The researchers said that if lesions occurred in areas exposed to sun, if the patient was not taking any other drugs activated by the sun and if the skin damage healed after the patient stopped taking voriconazole, there was a relationship between voriconazole and skin damage.

In the case of skin cancers, the research team used the following criteria to classify the involvement of voriconazole in the skin cancer. If the skin cancer occurred in the same area as skin damage or actinic keratosis had occurred earlier and/or there were several cancerous skin lesions found within six months, the likelihood that voriconazole was involved was called high. If only previous skin damage or actinic keratosis had occurred before the skin cancer, the chance the cancer was due to the drug was called intermediate.

When the research team analyzed the data, they found 19 cases of squamous cell carcinoma had been reported. The chances that voriconazole was involved in these cancers was considered high in 15 cases and of intermediate likelihood in two other cases. Skin cancer in these 17 patients was diagnosed an average of 46 months after they started taking voriconazole. Seven voriconazole patients who got skin cancer had also received transplants. In these patients, the average time before they got skin cancer after taking voriconazole was 35 months.

An important finding was that in 14 of the 17 patients, skin damage worsened with time, with redness reported during the first year the patient took voriconazole.

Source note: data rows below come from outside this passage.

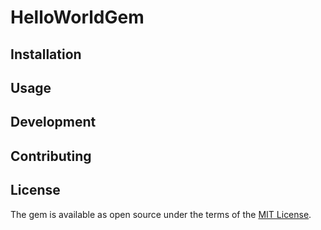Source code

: # HelloWorldGem


## Installation


## Usage


## Development


## Contributing


## License

The gem is available as open source under the terms of the [MIT License](https://opensource.org/licenses/MIT).
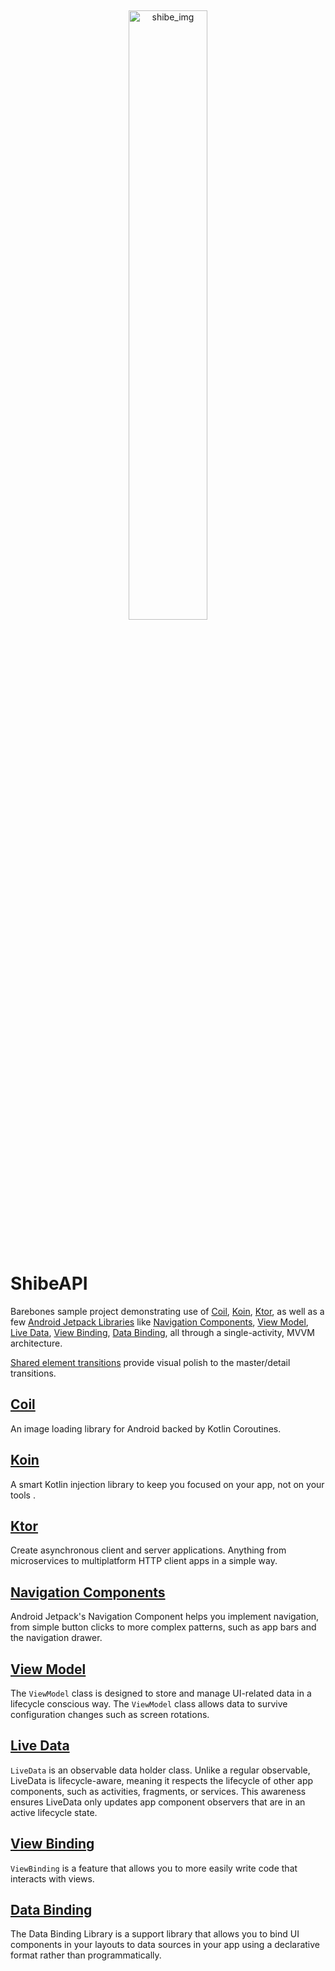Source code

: &nbsp;&nbsp;
<p align="center">
    <img src="https://icon-library.com/images/shiba-inu-icon/shiba-inu-icon-21.jpg" width="50%" height="50%" alt="shibe_img">
</p>

&nbsp;&nbsp;&nbsp;

# ShibeAPI

Barebones sample project demonstrating use of [Coil](https://coil-kt.github.io/coil/), [Koin](https://insert-koin.io/), [Ktor](https://ktor.io/), as well as a 
few [Android Jetpack Libraries](https://developer.android.com/jetpack) like [Navigation Components](https://developer.android.com/guide/navigation), [View Model](https://developer.android.com/topic/libraries/architecture/viewmodel), 
[Live Data](https://developer.android.com/topic/libraries/architecture/livedata), [View Binding](https://developer.android.com/topic/libraries/view-binding), [Data Binding](https://developer.android.com/topic/libraries/data-binding), 
all through a single-activity, MVVM architecture.  

[Shared element transitions](https://developer.android.com/guide/fragments/animate) provide visual polish to the master/detail transitions.
  
## [Coil](https://coil-kt.github.io/coil/)  
  
An image loading library for Android backed by Kotlin Coroutines.  
  
## [Koin](https://insert-koin.io/)  
  
A smart Kotlin  injection  library to keep you  focused  on your app,  not on your tools .
  
## [Ktor](https://ktor.io/)  
  
Create asynchronous client and server applications. Anything from microservices to multiplatform HTTP client apps in a simple way.  
  
## [Navigation Components](https://developer.android.com/guide/navigation) 
Android Jetpack's Navigation Component helps you implement navigation, from simple button clicks to more complex patterns, such as app bars and the navigation drawer. 
  
## [View Model](https://developer.android.com/topic/libraries/architecture/viewmodel) 

The `ViewModel` class is designed to store and manage UI-related data in a lifecycle conscious way. The `ViewModel` class allows data to survive configuration changes such as screen rotations.

## [Live Data](https://developer.android.com/topic/libraries/architecture/livedata)

`LiveData` is an observable data holder class. Unlike a regular observable, LiveData is lifecycle-aware, meaning it respects the lifecycle of other app components, such as activities, fragments, or services. This awareness ensures LiveData only updates app component observers that are in an active lifecycle state.

## [View Binding](https://developer.android.com/topic/libraries/view-binding)

`ViewBinding` is a feature that allows you to more easily write code that interacts with views.

## [Data Binding](https://developer.android.com/topic/libraries/data-binding)

The Data Binding Library is a support library that allows you to bind UI components in your layouts to data sources in your app using a declarative format rather than programmatically.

Actinic keratosis was reported in the same patients at an average of 30 months of treatment with the drug and one or more squamous cell carcinomas were reported during the third year of treatment in these 14 patients.

In the six months after the first diagnosis of skin cancer, nine of the 17 patients were diagnosed with one or more squamous cell carcinomas. Scalp squamous cell carcinomas were found in ten out of the 17 patients. Squamous cell carcinoma is not commonly found on the scalp so the researchers felt this might be related to voriconazole treatment.

Non-cancerous skin damage was seen in 37 patients. Of these 37, the researchers determined that the chance that voriconazole caused the damage was high in 29 cases and intermediate in 3 cases. Of the 37 patients, 15 reported skin redness, 6 reported inflammation and cracking of the lips and 5 reported skin redness with blisters.

The average time from treatment with voriconazole and skin damage was 3.5 months. Eleven patients had a skin reaction immediately after attending a soccer match. When voriconazole treatment was stopped in 22 cases, 18 had a fast improvement of their skin damage.

The authors of this research noted that since actinic keratosis was reversed in 4 patients after treatment with voriconazole was stopped, this suggested that the drug was the cause of the steps in the disease process that developed from actinic keratosis to squamous cell carcinoma.

Dr. Epaulard advised that all patients taking voriconazole use strict sun protection measures, are taken off the drug if they have a skin reaction and that all skin lesions receive medical attention and follow-up, even after the drug is stopped.

The research team noted several limitations of their study. They felt that since their data relied on physicians to report cases to the research team, that not all cases were reported. They also believed that skin cancers in transplant recipients may have been under-reported because the cancer may have been attributed to the fact that the transplant patients had less active immune systems and not to the fact they were taking voriconazole.

Since this was a study that looked at medical events in the past, it was not possible to scientifically confirm that voriconazole caused squamous skin carcinoma, only to suggest a strong relationship.

Dr.Epaulard reported that several other drugs are known to cause squamous cell carcinoma due to activation by the sun, such as 8-methoxypsoralen and hydrochlorothiazide and that more studies should be done to confirm the suggestion that treatment with voriconazole can cause squamous cell carcinoma through sun exposure.

Dr. Epaulard disclosed that he received a research grant from Pfizer in 2011.

The findings of Dr. Epaulard’s research team were published in the December issue of Clinical Infectious Diseases.